I don't really remember it, you know. No, not really—the journey down there to Adelaide Road. I think we might have had a few more, Jim and me. In that pub. In that horrible pub. He only put the brakes on me when he thought I might not have enough money left for what was to come after: read him like an open book. No … I'm really straining now, and I can't—can't at all remember it, the journey down there. Not even certain I could take you to the right door. Down a few steps, that I am fairly sure of. Cozy little place. They'd made it very cozy, the two girls who live there. Not sure then what happened to Jim, exactly—he seemed to have just sort of drifted off, and I wasn't too sorry to be seeing the back of him, that much I do recall. He's friendly enough, Jim—I'm not saying he's unfriendly. It's just that he grates on you, after a while. And especially then, after all I'd been through. And then the drink. No … I wasn't at my best, it's fair to say. One thing that really did begin to irritate me, though … I might even have let fly at him about it, I'm not too sure. But the way he talks, the way he's putting things—he always ends up asking you all these stupid questions. Like “hear me, do you Stan?” Well of course I bloody well hear him: not deaf, am I? And he'll ask you if you know what he's saying, what he's meaning, what it is he's on about—and then of course you have to keep on saying to him Yes Jim, Yes Jim—like you're, I don't know—some sort of a parrot, or something. Or his bloody budgie, Cyril. You just find yourself doing it. Reflex—is that what
they call it? I suppose that's what it is. And you hear yourself going Yes Jim, Yes Jim and you think you could lose your bloody mind. “You got a fair old drink there, ain't you Stan?” Yes Jim. “Go in the door now, will we?” Yes Jim. “Here, Stan—you're a right one, ain't you?” Yes Jim. Yes bloody Jim. Christ Alive—fair gets on your wick.

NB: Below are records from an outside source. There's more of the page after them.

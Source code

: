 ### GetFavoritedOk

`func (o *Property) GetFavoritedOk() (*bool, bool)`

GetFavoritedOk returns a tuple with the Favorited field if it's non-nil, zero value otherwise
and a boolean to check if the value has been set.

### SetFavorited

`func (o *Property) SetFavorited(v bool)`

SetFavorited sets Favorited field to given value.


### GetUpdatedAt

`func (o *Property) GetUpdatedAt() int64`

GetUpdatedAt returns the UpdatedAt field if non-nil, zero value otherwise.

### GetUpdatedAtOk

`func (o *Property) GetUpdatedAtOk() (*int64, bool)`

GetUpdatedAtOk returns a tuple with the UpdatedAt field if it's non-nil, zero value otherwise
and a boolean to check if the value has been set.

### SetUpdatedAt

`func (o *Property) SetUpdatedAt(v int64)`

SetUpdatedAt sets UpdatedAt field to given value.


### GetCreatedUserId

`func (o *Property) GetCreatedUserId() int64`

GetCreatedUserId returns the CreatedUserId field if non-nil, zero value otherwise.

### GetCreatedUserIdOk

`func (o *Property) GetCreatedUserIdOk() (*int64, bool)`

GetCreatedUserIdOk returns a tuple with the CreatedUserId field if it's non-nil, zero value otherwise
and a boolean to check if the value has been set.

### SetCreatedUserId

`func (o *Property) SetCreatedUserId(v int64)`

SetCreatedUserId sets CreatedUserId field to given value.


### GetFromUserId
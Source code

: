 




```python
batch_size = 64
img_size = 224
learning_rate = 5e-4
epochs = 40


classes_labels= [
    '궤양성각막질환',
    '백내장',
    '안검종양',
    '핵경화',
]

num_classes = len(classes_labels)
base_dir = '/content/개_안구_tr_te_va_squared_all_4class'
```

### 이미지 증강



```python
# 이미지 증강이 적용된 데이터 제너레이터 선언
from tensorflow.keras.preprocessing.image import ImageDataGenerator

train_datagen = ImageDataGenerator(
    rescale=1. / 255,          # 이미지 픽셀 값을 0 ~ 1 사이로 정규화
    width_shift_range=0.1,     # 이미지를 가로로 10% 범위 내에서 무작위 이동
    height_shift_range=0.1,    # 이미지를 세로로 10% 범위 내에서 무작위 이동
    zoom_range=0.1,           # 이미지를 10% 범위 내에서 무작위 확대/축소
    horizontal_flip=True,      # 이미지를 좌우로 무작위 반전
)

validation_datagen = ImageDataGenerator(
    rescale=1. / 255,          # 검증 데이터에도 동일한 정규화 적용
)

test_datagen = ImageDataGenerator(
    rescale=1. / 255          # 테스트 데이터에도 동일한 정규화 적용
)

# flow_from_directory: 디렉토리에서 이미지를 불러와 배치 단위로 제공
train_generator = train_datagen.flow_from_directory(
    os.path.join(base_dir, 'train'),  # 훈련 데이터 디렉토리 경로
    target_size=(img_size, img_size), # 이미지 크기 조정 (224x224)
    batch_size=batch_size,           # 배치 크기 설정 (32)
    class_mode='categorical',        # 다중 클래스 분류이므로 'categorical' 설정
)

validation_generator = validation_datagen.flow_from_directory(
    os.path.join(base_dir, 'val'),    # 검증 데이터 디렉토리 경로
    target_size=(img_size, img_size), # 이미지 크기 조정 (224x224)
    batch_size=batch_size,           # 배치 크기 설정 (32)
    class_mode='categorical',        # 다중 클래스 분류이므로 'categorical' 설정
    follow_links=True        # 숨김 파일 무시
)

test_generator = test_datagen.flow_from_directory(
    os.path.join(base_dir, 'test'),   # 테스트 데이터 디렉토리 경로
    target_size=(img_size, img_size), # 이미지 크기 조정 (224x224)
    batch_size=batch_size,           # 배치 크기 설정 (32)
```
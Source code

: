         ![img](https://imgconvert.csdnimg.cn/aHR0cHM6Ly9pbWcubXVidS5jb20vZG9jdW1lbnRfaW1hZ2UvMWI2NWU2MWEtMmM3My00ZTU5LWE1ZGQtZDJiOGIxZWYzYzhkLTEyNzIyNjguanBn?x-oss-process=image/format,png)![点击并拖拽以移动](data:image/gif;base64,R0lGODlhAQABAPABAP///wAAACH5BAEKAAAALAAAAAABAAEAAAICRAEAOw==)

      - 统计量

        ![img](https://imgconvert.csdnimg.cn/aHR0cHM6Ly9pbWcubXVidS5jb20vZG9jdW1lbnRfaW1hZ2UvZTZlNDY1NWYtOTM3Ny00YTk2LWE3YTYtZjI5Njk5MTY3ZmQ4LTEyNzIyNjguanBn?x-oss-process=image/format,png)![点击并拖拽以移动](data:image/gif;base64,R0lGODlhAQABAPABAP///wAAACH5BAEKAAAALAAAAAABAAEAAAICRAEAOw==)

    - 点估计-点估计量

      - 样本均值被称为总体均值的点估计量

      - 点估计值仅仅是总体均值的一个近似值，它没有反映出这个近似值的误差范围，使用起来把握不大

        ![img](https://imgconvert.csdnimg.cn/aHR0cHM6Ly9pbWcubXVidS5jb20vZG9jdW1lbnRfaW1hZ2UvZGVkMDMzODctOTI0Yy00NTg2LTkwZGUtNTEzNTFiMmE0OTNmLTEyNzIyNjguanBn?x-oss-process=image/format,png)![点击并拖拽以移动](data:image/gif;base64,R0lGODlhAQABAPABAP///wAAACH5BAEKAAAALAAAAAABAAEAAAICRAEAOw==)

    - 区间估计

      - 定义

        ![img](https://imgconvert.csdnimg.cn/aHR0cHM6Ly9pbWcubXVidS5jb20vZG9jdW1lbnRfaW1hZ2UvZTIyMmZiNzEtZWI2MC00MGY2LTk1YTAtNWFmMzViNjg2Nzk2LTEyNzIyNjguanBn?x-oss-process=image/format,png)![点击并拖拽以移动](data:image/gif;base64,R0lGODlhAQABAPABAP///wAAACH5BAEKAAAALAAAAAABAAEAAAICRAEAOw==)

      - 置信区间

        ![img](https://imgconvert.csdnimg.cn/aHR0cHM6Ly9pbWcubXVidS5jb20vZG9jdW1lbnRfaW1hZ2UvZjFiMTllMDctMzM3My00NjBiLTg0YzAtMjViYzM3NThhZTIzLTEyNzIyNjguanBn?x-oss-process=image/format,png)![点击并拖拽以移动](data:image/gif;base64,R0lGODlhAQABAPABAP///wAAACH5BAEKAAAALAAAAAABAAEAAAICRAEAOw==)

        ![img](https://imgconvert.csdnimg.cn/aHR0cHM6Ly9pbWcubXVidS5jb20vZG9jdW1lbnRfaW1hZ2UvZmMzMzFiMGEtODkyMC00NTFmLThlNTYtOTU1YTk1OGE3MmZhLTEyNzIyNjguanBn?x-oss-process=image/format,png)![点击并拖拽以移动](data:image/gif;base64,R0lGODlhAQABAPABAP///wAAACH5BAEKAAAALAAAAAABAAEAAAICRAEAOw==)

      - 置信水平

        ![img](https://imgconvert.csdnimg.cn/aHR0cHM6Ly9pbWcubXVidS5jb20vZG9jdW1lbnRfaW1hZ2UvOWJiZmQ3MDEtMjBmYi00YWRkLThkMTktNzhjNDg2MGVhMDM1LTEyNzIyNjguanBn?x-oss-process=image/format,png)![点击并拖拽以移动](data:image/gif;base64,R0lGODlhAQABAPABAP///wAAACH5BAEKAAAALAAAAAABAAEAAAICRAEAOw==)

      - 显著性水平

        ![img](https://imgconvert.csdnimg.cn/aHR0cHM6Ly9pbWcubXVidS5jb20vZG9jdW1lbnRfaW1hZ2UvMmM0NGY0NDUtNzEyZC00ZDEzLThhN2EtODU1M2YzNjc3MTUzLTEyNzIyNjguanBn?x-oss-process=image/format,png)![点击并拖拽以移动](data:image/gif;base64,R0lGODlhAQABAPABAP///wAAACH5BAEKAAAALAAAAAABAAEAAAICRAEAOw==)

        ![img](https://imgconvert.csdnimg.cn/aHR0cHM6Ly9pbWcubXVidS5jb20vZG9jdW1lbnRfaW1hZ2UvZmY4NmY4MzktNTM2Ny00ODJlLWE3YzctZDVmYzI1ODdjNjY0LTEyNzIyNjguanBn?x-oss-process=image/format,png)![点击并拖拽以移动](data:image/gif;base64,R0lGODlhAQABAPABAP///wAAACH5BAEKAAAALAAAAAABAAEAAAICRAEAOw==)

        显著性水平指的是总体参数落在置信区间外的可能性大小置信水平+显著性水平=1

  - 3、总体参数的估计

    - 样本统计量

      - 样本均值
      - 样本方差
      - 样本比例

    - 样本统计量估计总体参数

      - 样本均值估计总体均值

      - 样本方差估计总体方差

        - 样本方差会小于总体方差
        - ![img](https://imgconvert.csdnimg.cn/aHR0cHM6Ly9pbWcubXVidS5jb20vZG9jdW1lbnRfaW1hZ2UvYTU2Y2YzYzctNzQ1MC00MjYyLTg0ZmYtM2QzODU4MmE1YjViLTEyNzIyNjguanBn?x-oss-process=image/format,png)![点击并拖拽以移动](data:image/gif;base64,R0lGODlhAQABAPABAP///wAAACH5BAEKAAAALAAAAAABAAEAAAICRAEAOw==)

Anyway—it was lovely, really, just to be shot of him. And then there was Aggie … Aggie, she did seem to be ever such a kind person. Brought me a nice big cup of Cadbury's Drinking Chocolate, a thing I'm always rather partial to. Settled the stomach a bit. Lost track of how many Scotches I had in the end. And then she was sort of stroking my brow. Which was nice. I was in an armchair by the little gas fire, and she was sitting … I don't know—on the back of it? On the arm? Well wherever she was, I couldn't quite see her, not all of her I couldn't, and she was stroking my brow. And it made me think. How long is it? Since a woman so much as touched me? How many years? How many years? The only touch I had is when I went and kissed Milly, like the damned fool I am. And where did that get me, I'd like to know. She probably hates me now. Must do. And if she doesn't … well then soon she will. That's for sure. Because I didn't, did I? Do what she said. No. I'm not at all sure I've been a man about it.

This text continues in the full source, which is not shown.